Galates 5.19-21 : Pourquoi ces péchés empêcheront d’hériter du Royaume si nous sommes déjà sauvés ? [Marie]

Marie, vous mettez le doigt sur un des paradoxes de la vie chrétienne, de la condition du disciple (mais c’est comme cela : la vérité est toujours paradoxale, comme dans l’exemple du cerf-volant : il n’est libre de voler que rattaché au fil !).

On peut formuler ce paradoxe de bien des manières. Par exemple, tout est donné, mais tout est à faire. Tout nous est donné : Nous sommes sauvés par grâce, indépendamment de nos mérites, le salut nous est acquis à la croix. Nous sommes déclarés justes, Dieu nous reconnaît comme ses enfants, il nous a choisis de toute éternité ! Nous sommes même « saints » en ce sens que Dieu nous met à part, nous lui appartenons. Mais tout reste à faire, il faut croire, aimer, espérer, témoigner !

L’enjeu de la vie chrétienne, c’est (autre formulation possible du paradoxe)… devenir ce que nous sommes déjà. Si nous sommes morts avec le Christ pour ressusciter à une vie nouvelle, cela veut dire que notre vie est renouvelée, que nous sommes unis à Jésus pour être recréés à son image. Par nous-mêmes, nous n’y arriverons pas, c’est l’oeuvre de l’Esprit de Dieu qui nous « sanctifie », c’est à dire nous revêt de cette identité nouvelle où il n’y a plus place pour l’impureté, l’idolatrie, la haine, etc…

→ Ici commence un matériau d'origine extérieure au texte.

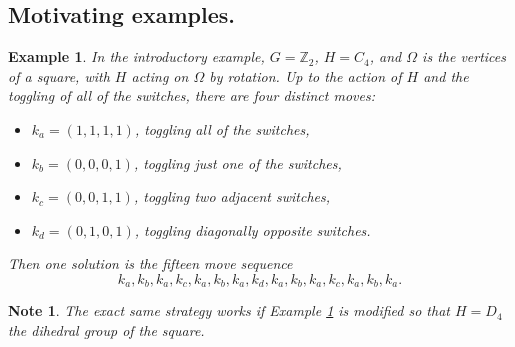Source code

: \documentclass{article}
\numberwithin{equation}{subsection}
\newtheorem{example}[theo]{Example}
\newtheorem{note}[theo]{Note}
\begin{document}
\subsection{Motivating examples.}
\begin{example}
  \label{canonicalSwitchExample}
  In the introductory example, $G = \mathbb Z_2$, $H = C_4$, and $\Omega$ is the
  vertices of a square, with $H$ acting on $\Omega$ by rotation.
  Up to the action of $H$ and the toggling of all of the switches, there are
  four distinct moves: \begin{itemize}
    \item $k_a = (1,1,1,1)$, toggling all of the switches,
    \item $k_b = (0,0,0,1)$, toggling just one of the switches,
    \item $k_c = (0,0,1,1)$, toggling two adjacent switches,
    \item $k_d = (0,1,0,1)$, toggling diagonally opposite switches.
  \end{itemize}
  Then one solution is the fifteen move sequence \begin{equation}
    k_a, k_b, k_a, k_c, k_a, k_b, k_a, k_d, k_a, k_b, k_a, k_c, k_a, k_b, k_a.
  \end{equation}
\end{example}
\begin{note}
  The exact same strategy works if Example \ref{canonicalSwitchExample} is
  modified so that $H = D_4$ the dihedral group of the square.
\end{note}
\end{document}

Si donc j’entre dans cette vie nouvelle en me gardant de tout ce qui est contraire à l’amour, à la paix, à la joie, etc (les fruits de l’Esprit que Paul énumère juste après le passage que vous citez), ce n’est pas pour être sauvé(e). Mais parce que je suis sauvé(e) ! Et parce que j’ai pris la grâce et l’amour du Christ pour moi au sérieux. « l’amour du Christ nous presse », écrit ailleurs l’apôtre Paul (2 Co 5,14).